**REQUIREMENT:** Transcribe the records in full; omit images.

Rendered images with source text
——

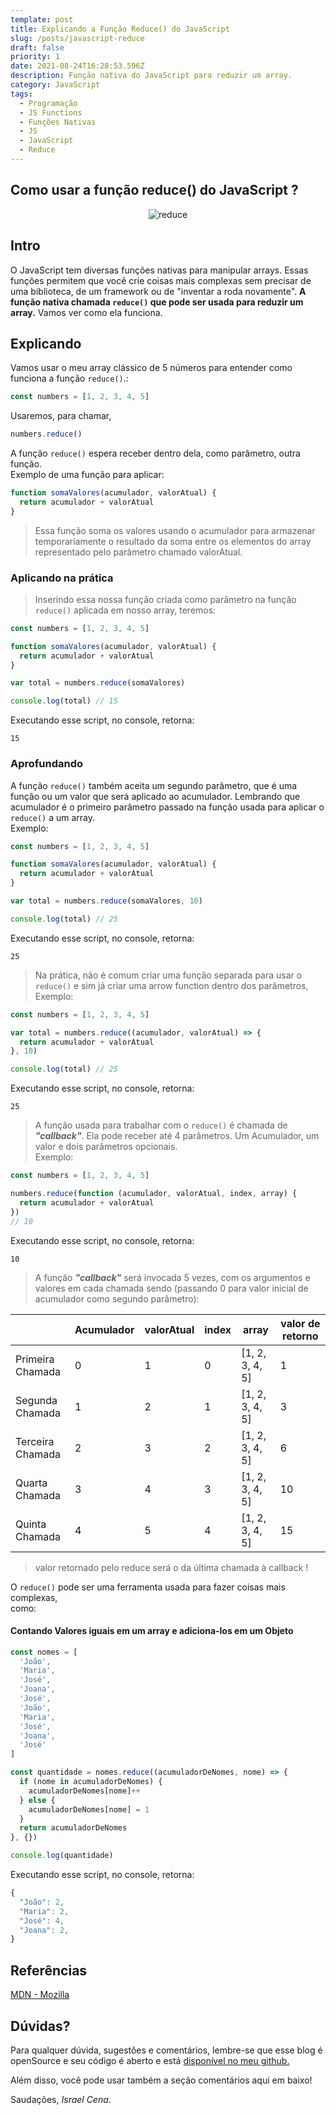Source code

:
 ```yaml
---
template: post
title: Explicando a Função Reduce() do JavaScript
slug: /posts/javascript-reduce
draft: false
priority: 1
date: 2021-08-24T16:28:53.596Z
description: Função nativa do JavaScript para reduzir um array.
category: JavaScript
tags:
  - Programação
  - JS Functions
  - Funções Nativas
  - JS
  - JavaScript
  - Reduce
---
```


## Como usar a função reduce() do JavaScript ?

<center>

![reduce](/media/javascript-reduce/reduce.png)

</center>

## Intro

O JavaScript tem diversas funções nativas para manipular arrays. Essas funções permitem que você crie coisas mais complexas sem precisar
de uma biblioteca, de um framework ou de "inventar a roda novamente".
**A função nativa chamada `reduce()` que pode ser usada para reduzir um array.**
Vamos ver como ela funciona.

## Explicando

Vamos usar o meu array clássico de 5 números para entender como funciona a função `reduce()`.:

```javascript
const numbers = [1, 2, 3, 4, 5]
```

Usaremos, para chamar,

```javascript
numbers.reduce()
```

A função `reduce()` espera receber dentro dela, como parâmetro, outra função.
<br/>Exemplo de uma função para aplicar:

```javascript
function somaValores(acumulador, valorAtual) {
  return acumulador + valorAtual
}
```

> Essa função soma os valores usando o acumulador para armazenar temporariamente o resultado da soma entre os elementos do array representado
> pelo parâmetro chamado valorAtual.

### Aplicando na prática

> Inserindo essa nossa função criada como parâmetro na função `reduce()` aplicada em nosso array, teremos:

```javascript
const numbers = [1, 2, 3, 4, 5]

function somaValores(acumulador, valorAtual) {
  return acumulador + valorAtual
}

var total = numbers.reduce(somaValores)

console.log(total) // 15
```

Executando esse script, no console, retorna:

```
15
```

### Aprofundando

A função `reduce()` também aceita um segundo parâmetro, que é uma função ou um valor que será aplicado ao acumulador.
Lembrando que acumulador é o primeiro parâmetro passado na função usada para aplicar o `reduce()` a um array.
<br/>Exemplo:

```javascript
const numbers = [1, 2, 3, 4, 5]

function somaValores(acumulador, valorAtual) {
  return acumulador + valorAtual
}

var total = numbers.reduce(somaValores, 10)

console.log(total) // 25
```

Executando esse script, no console, retorna:

```
25
```

> Na prática, não é comum criar uma função separada para usar o `reduce()` e sim já criar uma arrow function dentro dos parâmetros,<br/>Exemplo:

```javascript
const numbers = [1, 2, 3, 4, 5]

var total = numbers.reduce((acumulador, valorAtual) => {
  return acumulador + valorAtual
}, 10)

console.log(total) // 25
```

Executando esse script, no console, retorna:

```
25
```

> A função usada para trabalhar com o `reduce()` é chamada de **_"callback"_**. Ela pode receber até 4 parâmetros. Um Acumulador, um valor e dois parâmetros opcionais.<br/>Exemplo:

```javascript
const numbers = [1, 2, 3, 4, 5]

numbers.reduce(function (acumulador, valorAtual, index, array) {
  return acumulador + valorAtual
})
// 10
```

Executando esse script, no console, retorna:

```
10
```

> A função **_"callback"_** será invocada 5 vezes, com os argumentos e valores em cada chamada sendo (passando 0 para valor inicial de acumulador como segundo parâmetro):

|                  | Acumulador | valorAtual | index | array           | valor de retorno |
| ---------------- | ---------- | ---------- | ----- | --------------- | ---------------- |
| Primeira Chamada | 0          | 1          | 0     | [1, 2, 3, 4, 5] | 1                |
| Segunda Chamada  | 1          | 2          | 1     | [1, 2, 3, 4, 5] | 3                |
| Terceira Chamada | 2          | 3          | 2     | [1, 2, 3, 4, 5] | 6                |
| Quarta Chamada   | 3          | 4          | 3     | [1, 2, 3, 4, 5] | 10               |
| Quinta Chamada   | 4          | 5          | 4     | [1, 2, 3, 4, 5] | 15               |

> valor retornado pelo reduce será o da última chamada à callback !

O `reduce()` pode ser uma ferramenta usada para fazer coisas mais complexas, <br/> como:

#### Contando Valores iguais em um array e adiciona-los em um Objeto

```javascript
const nomes = [
  'João',
  'Maria',
  'José',
  'Joana',
  'José',
  'João',
  'Maria',
  'José',
  'Joana',
  'José'
]

const quantidade = nomes.reduce((acumuladorDeNomes, nome) => {
  if (nome in acumuladorDeNomes) {
    acumuladorDeNomes[nome]++
  } else {
    acumuladorDeNomes[nome] = 1
  }
  return acumuladorDeNomes
}, {})

console.log(quantidade)
```

Executando esse script, no console, retorna:

```javascript
{
  "João": 2,
  "Maria": 2,
  "José": 4,
  "Joana": 2,
}
```

## Referências

[MDN - Mozilla](https://developer.mozilla.org/pt-BR/docs/Web/JavaScript/Reference/Global_Objects/Array/reduce)

## Dúvidas?

Para qualquer dúvida, sugestões e comentários, lembre-se que esse blog é openSource e seu código é aberto e está [disponível no meu github.](https://github.com/israelcena/siteblog)

Além disso, você pode usar também a seção comentários aqui em baixo!

Saudações, _Israel Cena_.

——

**YOUR SOLUTION:**
Source code

:
 ```yaml
---
template: post
title: Explicando a Função Reduce() do JavaScript
slug: /posts/javascript-reduce
draft: false
priority: 1
date: 2021-08-24T16:28:53.596Z
description: Função nativa do JavaScript para reduzir um array.
category: JavaScript
tags:
  - Programação
  - JS Functions
  - Funções Nativas
  - JS
  - JavaScript
  - Reduce
---
```


## Como usar a função reduce() do JavaScript ?

<center>

![reduce](/media/javascript-reduce/reduce.png)

</center>

## Intro

O JavaScript tem diversas funções nativas para manipular arrays. Essas funções permitem que você crie coisas mais complexas sem precisar
de uma biblioteca, de um framework ou de "inventar a roda novamente".
**A função nativa chamada `reduce()` que pode ser usada para reduzir um array.**
Vamos ver como ela funciona.

## Explicando

Vamos usar o meu array clássico de 5 números para entender como funciona a função `reduce()`.:

```javascript
const numbers = [1, 2, 3, 4, 5]
```

Usaremos, para chamar,

```javascript
numbers.reduce()
```

A função `reduce()` espera receber dentro dela, como parâmetro, outra função.
<br/>Exemplo de uma função para aplicar:

```javascript
function somaValores(acumulador, valorAtual) {
  return acumulador + valorAtual
}
```

> Essa função soma os valores usando o acumulador para armazenar temporariamente o resultado da soma entre os elementos do array representado
> pelo parâmetro chamado valorAtual.

### Aplicando na prática

> Inserindo essa nossa função criada como parâmetro na função `reduce()` aplicada em nosso array, teremos:

```javascript
const numbers = [1, 2, 3, 4, 5]

function somaValores(acumulador, valorAtual) {
  return acumulador + valorAtual
}

var total = numbers.reduce(somaValores)

console.log(total) // 15
```

Executando esse script, no console, retorna:

```
15
```

### Aprofundando

A função `reduce()` também aceita um segundo parâmetro, que é uma função ou um valor que será aplicado ao acumulador.
Lembrando que acumulador é o primeiro parâmetro passado na função usada para aplicar o `reduce()` a um array.
<br/>Exemplo:

```javascript
const numbers = [1, 2, 3, 4, 5]

function somaValores(acumulador, valorAtual) {
  return acumulador + valorAtual
}

var total = numbers.reduce(somaValores, 10)

console.log(total) // 25
```

Executando esse script, no console, retorna:

```
25
```

> Na prática, não é comum criar uma função separada para usar o `reduce()` e sim já criar uma arrow function dentro dos parâmetros,<br/>Exemplo:

```javascript
const numbers = [1, 2, 3, 4, 5]

var total = numbers.reduce((acumulador, valorAtual) => {
  return acumulador + valorAtual
}, 10)

console.log(total) // 25
```

Executando esse script, no console, retorna:

```
25
```

> A função usada para trabalhar com o `reduce()` é chamada de **_"callback"_**. Ela pode receber até 4 parâmetros. Um Acumulador, um valor e dois parâmetros opcionais.<br/>Exemplo:

```javascript
const numbers = [1, 2, 3, 4, 5]

numbers.reduce(function (acumulador, valorAtual, index, array) {
  return acumulador + valorAtual
})
// 10
```

Executando esse script, no console, retorna:

```
10
```

> A função **_"callback"_** será invocada 5 vezes, com os argumentos e valores em cada chamada sendo (passando 0 para valor inicial de acumulador como segundo parâmetro):

|                  | Acumulador | valorAtual | index | array           | valor de retorno |
| ---------------- | ---------- | ---------- | ----- | --------------- | ---------------- |
| Primeira Chamada | 0          | 1          | 0     | [1, 2, 3, 4, 5] | 1                |
| Segunda Chamada  | 1          | 2          | 1     | [1, 2, 3, 4, 5] | 3                |
| Terceira Chamada | 2          | 3          | 2     | [1, 2, 3, 4, 5] | 6                |
| Quarta Chamada   | 3          | 4          | 3     | [1, 2, 3, 4, 5] | 10               |
| Quinta Chamada   | 4          | 5          | 4     | [1, 2, 3, 4, 5] | 15               |

> valor retornado pelo reduce será o da última chamada à callback !

O `reduce()` pode ser uma ferramenta usada para fazer coisas mais complexas, <br/> como:

#### Contando Valores iguais em um array e adiciona-los em um Objeto

```javascript
const nomes = [
  'João',
  'Maria',
  'José',
  'Joana',
  'José',
  'João',
  'Maria',
  'José',
  'Joana',
  'José'
]

const quantidade = nomes.reduce((acumuladorDeNomes, nome) => {
  if (nome in acumuladorDeNomes) {
    acumuladorDeNomes[nome]++
  } else {
    acumuladorDeNomes[nome] = 1
  }
  return acumuladorDeNomes
}, {})

console.log(quantidade)
```

Executando esse script, no console, retorna:

```javascript
{
  "João": 2,
  "Maria": 2,
  "José": 4,
  "Joana": 2,
}
```

## Referências

[MDN - Mozilla](https://developer.mozilla.org/pt-BR/docs/Web/JavaScript/Reference/Global_Objects/Array/reduce)

## Dúvidas?

Para qualquer dúvida, sugestões e comentários, lembre-se que esse blog é openSource e seu código é aberto e está [disponível no meu github.](https://github.com/israelcena/siteblog)

Além disso, você pode usar também a seção comentários aqui em baixo!

Saudações, _Israel Cena_.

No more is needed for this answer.